À la retraite de Claude Houël, en 1993, il devint responsable de ce qui était une antenne du CFA de l’Aube et du CFPPA (formation pour adulte) de Saint-Pouange. « Je n’ai guère profité des bâtiments modernes », soupire-t-il, préférant se focaliser sur les bons souvenirs de cette période ou encore la coopération avec les professionnels et la corporation des vignerons de Champagne qui délivrait la certification d’aptitude à la taille, encore aujourd’hui essentielle.
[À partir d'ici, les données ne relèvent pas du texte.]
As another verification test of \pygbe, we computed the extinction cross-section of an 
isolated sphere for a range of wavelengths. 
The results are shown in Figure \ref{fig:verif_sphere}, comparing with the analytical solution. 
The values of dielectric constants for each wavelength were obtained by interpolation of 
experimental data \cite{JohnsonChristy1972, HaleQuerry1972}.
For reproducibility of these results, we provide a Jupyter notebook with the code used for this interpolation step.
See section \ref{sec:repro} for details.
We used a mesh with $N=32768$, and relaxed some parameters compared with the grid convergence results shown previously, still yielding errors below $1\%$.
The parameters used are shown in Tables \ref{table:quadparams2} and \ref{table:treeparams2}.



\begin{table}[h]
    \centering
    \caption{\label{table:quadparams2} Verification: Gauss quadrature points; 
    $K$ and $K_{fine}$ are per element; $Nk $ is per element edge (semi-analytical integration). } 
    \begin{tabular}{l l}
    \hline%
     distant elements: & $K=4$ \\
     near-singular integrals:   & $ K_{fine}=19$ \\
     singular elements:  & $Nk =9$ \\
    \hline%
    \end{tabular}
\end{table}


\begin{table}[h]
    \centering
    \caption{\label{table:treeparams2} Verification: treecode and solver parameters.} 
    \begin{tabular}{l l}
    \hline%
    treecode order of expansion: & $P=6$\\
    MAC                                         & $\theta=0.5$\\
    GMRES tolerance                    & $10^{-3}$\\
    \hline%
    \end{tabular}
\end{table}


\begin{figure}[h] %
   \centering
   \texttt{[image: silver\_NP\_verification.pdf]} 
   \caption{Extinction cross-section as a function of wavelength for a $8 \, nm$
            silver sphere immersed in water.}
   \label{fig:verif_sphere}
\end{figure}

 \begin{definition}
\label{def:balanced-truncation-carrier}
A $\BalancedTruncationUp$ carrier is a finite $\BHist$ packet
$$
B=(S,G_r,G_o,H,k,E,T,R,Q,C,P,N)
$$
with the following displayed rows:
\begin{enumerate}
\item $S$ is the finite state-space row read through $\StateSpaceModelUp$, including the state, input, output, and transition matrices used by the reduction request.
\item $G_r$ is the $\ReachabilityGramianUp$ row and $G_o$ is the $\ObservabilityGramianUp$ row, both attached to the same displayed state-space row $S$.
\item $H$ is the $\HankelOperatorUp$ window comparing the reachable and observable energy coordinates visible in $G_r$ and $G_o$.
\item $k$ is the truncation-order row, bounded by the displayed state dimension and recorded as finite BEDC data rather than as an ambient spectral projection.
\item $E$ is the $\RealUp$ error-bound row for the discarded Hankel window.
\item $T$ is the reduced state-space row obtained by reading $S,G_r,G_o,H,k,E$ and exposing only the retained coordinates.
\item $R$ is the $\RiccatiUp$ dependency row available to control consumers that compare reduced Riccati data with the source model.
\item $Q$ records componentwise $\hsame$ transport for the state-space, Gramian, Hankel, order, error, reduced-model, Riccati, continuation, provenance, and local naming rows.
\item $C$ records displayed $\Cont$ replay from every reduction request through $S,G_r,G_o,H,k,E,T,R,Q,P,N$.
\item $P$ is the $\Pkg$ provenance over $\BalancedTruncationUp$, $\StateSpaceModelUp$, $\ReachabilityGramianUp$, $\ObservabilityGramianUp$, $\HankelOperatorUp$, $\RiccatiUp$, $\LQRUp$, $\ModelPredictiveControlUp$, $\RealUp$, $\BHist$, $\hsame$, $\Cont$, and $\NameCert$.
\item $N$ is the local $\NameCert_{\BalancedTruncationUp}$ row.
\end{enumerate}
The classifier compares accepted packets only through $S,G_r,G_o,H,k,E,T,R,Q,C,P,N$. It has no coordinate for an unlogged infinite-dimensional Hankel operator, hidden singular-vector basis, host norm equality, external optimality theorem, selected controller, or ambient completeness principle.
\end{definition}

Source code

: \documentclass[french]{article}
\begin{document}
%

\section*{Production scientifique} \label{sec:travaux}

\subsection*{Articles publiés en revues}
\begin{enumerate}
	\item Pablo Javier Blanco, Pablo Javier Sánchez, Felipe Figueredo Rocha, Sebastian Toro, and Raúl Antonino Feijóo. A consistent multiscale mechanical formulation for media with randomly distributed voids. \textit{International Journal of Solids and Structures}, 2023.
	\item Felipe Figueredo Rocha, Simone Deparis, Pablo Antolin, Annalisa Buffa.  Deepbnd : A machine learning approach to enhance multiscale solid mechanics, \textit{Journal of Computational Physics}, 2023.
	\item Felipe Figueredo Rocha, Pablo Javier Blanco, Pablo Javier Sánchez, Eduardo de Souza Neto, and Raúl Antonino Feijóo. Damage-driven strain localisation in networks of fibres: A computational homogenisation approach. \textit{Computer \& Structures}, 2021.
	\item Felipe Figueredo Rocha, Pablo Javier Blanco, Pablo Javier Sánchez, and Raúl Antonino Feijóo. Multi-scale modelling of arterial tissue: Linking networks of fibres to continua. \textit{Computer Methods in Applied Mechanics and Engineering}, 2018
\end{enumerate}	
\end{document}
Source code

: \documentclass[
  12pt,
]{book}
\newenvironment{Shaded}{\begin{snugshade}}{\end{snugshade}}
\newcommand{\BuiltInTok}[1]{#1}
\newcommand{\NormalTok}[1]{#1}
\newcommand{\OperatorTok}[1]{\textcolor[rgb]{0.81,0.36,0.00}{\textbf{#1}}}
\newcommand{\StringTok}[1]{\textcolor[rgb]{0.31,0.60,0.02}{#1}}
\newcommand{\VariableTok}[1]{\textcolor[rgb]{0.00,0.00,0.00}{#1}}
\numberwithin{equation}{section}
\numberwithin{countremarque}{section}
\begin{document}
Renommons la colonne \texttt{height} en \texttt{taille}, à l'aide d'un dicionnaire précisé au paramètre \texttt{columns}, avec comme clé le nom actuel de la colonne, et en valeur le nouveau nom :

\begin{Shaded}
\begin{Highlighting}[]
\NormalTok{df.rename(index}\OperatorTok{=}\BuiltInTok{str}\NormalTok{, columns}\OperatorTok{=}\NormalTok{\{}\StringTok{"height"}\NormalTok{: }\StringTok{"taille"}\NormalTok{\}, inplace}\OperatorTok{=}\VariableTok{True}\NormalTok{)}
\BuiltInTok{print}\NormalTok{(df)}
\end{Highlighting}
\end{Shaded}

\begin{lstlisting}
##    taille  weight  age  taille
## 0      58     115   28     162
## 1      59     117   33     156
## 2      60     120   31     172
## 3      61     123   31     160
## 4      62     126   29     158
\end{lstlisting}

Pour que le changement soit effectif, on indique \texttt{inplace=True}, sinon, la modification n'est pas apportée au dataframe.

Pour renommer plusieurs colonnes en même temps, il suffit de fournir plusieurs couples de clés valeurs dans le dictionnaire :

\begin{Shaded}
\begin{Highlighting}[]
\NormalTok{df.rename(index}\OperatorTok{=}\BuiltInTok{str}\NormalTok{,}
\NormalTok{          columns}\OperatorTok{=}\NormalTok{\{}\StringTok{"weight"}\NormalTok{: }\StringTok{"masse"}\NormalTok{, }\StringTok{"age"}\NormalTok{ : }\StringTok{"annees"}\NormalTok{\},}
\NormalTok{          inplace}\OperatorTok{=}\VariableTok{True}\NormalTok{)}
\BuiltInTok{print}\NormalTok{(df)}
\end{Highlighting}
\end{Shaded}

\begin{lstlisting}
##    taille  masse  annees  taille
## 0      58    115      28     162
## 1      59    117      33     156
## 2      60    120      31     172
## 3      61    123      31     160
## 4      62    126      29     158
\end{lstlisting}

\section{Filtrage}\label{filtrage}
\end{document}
Stéphen Bonnessoeur, pour sa part, a rappelé le rude combat contre nos voisins marnais d’Avize qui pensaient que leur établissement suffisait. « In fine, la raison l’a emporté ! », a-t-il ponctué, saluant la construction, puis le développement des formations non sans mal, jusqu’à un pacte de « solidarité » entre Marnais et Aubois pour « sauvegarder l’offre de formation barséquanaise ».

Une nouvelle ère

Le directeur situe la « renaissance » de ce centre, en cette année scolaire 2022-2023, avec le rapatriement des cours de formation générale sur le site barséquanais, et la nomination d’Émilie Urbes comme responsable.
« Se former, vivre et travailler au pays », la formule qui lui tient à cœur, peut s’exercer avec le concours du lycée des métiers Val-Moré et la Ville de Bar-sur-Seine.

Et de prédire une « nouvelle ère » pour ce seul centre de formation vini-viticole de l’Aube qui accueille aussi des jeunes du Nord de la Bourgogne, entraînant même quelques problèmes de place à résoudre. « C’est une ère de conquête de nouveaux publics pour répondre aux besoins croissants du monde viticole aubois », affirme Stephen Bonnessœur.
C’est ainsi que de « nouvelles formation courtes et ciblées » sont annoncées en lien les enjeux numériques en viticulture ou les modifications profondes de systèmes de productions, en réponse au changement climatique ou pour préserver la biodiversité. « Pour cela, nous sommes armés, mais nous devons renforcer de nouvelles compétences », précise-t-il, félicitant les équipes actuelles, les deux chevilles ouvrières que sont Émilie et Carine, et l’ensemble des acteurs du site et de l’EPL.

« Une institution qui incarne l’excellence, l’innovation, le savoir-faire »

La petite structure a bien des qualités, et va donc grandir relevant les défis qui s’offrent à elle.

« Une institution qui incarne l’excellence, l’innovation, le savoir-faire », pour le maire de Bar-sur-Seine, Dominique Baroni, qui salue les centaines de jeunes déjà formés, préparés à « devenir de futurs artisans de notre patrimoine viticole ».
« Vous avez beaucoup de chance, vous êtes formés à un beau métier qui peut vous emmener très loin. Vous portez l’avenir du territoire et du champagne. La formation est un long compagnonnage. N’oubliez pas d’où vous venez, et rendez votre formation », a glissé la présidente du conseil d’administration du Campus, Annie Duchêne, aux jeunes présents pour fêter les 30 ans avec les invités, partenaires et maîtres d’apprentissage, vendredi soir.